David Bellingham, chief executive officer, director and responsible officer for PIAS Singapore, said there will be “no changes” in the way that PIAS operates.
It will remain “committed to unbiased advice, utilising the best products in the market, from a broad range of providers", he said.
“Advisers’ professionalism will be supported and enhanced.”
Bellingham said PIAS officials were “delighted to have the backing of a global group such as Aviva”, which he noted would give the advisory firm access to greater support, infrastructure, financial security and global expertise.
This in turn would enable it to look after its customers better, he added.
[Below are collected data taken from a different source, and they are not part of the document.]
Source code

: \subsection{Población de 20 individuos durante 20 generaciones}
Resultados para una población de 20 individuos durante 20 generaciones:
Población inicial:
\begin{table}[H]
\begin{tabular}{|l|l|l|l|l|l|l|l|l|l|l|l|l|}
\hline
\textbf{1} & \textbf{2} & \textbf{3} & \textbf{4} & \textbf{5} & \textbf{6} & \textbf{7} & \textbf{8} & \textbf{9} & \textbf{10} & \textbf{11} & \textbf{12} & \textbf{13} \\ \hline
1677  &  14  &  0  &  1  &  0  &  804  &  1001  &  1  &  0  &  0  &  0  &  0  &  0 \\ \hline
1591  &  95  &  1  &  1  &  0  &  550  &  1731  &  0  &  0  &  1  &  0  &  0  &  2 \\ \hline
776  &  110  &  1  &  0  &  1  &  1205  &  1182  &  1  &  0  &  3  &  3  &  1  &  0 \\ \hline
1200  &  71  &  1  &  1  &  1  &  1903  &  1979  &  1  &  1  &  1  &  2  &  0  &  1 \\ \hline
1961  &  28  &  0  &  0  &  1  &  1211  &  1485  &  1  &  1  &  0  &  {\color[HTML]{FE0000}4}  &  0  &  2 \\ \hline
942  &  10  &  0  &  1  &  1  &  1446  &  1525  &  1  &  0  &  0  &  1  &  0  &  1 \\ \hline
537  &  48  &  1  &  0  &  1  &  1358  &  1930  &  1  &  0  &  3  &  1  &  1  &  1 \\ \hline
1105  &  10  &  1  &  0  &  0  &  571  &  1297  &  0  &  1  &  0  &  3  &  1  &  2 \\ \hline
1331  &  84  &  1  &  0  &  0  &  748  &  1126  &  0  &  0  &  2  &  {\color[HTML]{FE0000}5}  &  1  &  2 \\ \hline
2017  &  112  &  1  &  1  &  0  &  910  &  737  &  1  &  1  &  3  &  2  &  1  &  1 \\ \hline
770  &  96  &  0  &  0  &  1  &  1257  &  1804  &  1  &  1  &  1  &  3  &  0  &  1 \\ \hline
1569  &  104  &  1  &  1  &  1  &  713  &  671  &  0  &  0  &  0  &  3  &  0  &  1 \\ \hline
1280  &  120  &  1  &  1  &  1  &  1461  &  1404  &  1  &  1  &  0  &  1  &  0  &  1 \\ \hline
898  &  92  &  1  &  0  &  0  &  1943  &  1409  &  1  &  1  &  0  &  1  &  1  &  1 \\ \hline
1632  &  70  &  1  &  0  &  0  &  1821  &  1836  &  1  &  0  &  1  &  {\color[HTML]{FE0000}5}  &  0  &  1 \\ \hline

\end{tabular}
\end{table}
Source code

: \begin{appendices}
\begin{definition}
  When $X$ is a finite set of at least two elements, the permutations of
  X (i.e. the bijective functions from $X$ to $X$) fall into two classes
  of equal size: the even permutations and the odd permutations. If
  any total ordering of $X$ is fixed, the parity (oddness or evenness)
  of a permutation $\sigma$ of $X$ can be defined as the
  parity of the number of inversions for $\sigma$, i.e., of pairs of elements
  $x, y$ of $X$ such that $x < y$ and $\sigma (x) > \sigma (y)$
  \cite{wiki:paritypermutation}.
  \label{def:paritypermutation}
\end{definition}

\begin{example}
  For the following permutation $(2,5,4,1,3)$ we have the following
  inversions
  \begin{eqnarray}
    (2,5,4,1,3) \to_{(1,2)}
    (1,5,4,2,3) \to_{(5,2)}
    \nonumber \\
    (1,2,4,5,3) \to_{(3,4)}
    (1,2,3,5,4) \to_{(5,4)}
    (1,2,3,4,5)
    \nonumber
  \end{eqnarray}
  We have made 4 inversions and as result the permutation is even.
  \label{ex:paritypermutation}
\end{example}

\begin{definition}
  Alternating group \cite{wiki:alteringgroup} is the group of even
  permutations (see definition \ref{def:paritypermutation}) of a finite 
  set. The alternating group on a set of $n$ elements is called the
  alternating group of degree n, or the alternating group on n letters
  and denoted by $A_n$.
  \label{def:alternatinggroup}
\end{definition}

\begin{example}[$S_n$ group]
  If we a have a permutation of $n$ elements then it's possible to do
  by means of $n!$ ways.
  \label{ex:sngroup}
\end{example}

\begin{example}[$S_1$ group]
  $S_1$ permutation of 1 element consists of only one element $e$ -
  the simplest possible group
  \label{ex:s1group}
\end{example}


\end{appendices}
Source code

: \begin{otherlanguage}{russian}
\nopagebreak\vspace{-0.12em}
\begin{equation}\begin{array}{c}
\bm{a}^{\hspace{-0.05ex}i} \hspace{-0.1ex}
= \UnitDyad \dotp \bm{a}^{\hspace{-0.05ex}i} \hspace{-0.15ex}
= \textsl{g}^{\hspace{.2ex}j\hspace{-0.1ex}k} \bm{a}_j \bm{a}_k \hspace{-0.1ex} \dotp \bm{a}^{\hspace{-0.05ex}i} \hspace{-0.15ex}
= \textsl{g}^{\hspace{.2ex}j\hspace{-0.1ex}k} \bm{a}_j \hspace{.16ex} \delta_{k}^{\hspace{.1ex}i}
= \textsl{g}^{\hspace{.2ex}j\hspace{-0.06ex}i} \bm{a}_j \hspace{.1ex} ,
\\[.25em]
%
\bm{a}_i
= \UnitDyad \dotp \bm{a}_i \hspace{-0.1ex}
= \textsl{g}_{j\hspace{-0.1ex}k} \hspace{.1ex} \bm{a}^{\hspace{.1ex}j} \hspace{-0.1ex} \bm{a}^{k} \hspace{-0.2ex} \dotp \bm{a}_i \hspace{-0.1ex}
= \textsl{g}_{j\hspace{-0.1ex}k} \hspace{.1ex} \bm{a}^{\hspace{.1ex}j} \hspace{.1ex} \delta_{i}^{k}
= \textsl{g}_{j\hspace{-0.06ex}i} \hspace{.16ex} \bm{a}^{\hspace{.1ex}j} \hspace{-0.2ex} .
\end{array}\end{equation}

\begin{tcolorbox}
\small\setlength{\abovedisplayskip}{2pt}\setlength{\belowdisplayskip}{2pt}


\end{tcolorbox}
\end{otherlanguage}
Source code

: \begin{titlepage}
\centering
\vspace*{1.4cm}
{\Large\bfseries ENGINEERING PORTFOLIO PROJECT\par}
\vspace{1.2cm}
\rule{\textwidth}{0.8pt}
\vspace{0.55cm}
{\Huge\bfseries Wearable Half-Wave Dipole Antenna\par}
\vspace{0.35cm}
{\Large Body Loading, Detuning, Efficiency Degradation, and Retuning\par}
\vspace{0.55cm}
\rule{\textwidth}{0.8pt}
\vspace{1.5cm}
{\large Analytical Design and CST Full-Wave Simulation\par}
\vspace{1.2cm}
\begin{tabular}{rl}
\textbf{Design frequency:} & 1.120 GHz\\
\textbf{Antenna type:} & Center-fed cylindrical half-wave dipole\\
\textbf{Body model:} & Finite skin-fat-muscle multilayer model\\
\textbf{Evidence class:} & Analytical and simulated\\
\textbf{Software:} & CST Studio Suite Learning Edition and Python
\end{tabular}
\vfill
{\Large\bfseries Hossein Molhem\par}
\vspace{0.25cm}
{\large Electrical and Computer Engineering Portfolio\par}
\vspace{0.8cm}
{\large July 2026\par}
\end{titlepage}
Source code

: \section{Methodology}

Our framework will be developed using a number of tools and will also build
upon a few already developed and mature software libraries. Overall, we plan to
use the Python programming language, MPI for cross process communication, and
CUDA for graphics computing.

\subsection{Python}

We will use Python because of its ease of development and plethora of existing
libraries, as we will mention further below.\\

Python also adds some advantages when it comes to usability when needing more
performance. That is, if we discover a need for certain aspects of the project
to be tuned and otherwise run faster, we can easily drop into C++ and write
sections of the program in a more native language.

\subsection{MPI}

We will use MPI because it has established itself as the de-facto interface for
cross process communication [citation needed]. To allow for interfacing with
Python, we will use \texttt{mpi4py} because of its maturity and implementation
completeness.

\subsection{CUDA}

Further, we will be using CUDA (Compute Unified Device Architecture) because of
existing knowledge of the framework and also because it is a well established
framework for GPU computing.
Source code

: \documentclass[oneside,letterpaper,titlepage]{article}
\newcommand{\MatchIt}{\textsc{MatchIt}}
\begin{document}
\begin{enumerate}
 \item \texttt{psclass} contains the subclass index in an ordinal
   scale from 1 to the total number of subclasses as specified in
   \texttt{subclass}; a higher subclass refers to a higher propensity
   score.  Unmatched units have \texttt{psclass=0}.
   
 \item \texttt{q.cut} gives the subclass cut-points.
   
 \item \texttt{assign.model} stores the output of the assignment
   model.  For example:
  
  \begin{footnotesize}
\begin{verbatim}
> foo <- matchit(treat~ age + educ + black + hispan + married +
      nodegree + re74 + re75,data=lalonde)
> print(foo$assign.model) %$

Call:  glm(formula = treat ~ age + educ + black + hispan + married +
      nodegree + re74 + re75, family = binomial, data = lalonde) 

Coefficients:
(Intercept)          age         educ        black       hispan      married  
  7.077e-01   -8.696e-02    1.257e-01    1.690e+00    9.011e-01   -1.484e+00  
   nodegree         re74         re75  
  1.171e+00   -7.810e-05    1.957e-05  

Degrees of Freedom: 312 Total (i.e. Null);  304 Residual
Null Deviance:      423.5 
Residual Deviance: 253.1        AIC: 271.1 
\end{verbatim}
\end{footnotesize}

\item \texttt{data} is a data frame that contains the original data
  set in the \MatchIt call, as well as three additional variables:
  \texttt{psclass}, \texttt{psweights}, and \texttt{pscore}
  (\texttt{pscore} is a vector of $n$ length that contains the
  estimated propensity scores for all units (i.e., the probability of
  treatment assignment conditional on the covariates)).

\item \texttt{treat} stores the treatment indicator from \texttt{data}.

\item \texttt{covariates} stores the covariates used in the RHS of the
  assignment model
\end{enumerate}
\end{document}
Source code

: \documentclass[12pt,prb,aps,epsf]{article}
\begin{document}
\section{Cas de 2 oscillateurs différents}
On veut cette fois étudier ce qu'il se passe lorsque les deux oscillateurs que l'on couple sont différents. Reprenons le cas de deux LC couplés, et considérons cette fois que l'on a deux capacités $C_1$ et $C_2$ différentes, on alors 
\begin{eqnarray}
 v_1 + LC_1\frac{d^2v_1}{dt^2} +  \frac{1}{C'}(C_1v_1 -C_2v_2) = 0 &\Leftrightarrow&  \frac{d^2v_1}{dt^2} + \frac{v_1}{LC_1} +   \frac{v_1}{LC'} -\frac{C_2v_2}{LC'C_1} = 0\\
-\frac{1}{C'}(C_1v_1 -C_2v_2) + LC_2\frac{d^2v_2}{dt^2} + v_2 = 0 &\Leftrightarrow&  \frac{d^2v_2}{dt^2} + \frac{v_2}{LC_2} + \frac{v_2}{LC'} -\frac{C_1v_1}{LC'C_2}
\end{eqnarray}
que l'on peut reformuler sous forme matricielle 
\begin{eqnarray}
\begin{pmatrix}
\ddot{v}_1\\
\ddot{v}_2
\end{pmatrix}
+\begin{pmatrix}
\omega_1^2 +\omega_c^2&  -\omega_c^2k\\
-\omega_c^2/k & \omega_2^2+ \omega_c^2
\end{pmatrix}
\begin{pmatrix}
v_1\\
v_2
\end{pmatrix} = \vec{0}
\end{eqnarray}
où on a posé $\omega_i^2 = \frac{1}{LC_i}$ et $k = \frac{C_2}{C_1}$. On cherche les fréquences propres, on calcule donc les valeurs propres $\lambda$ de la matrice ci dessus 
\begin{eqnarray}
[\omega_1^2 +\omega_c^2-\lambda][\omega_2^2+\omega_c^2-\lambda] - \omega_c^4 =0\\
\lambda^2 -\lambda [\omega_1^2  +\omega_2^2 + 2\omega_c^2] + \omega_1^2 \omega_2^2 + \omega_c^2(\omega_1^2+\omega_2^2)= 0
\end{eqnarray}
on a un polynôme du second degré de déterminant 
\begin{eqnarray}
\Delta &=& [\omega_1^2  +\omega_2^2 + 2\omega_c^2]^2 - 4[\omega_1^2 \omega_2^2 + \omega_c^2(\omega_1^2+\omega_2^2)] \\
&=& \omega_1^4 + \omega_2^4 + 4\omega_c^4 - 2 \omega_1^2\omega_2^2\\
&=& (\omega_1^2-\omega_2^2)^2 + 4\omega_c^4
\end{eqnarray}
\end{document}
Instantly enlarged footprint
As reported, the deal, which had been conditionally expected to be completed by the end of October, gives the FTSE 100-listed, UK-based Aviva an instantly-enlarged presence in Singapore – a booming retail insurance market – while enabling Centrepoint to shed a non-core operation.
The exact value of the Aviva bid for PIAS is difficult to estimate, since it is complex and involves share swaps, cash, and Centrepoint shares of unspecified value.
PIAS is said to employ more than 330 licensed financial advisers in Singapore, and to look after almost 50,000 clients. Most of its business involves catering for locals, with expatriates accounting for around 10%, in terms of client numbers.
Centrepoint acquired Professional Investment Holdings (PIH), PIAS’s parent, in December 2010.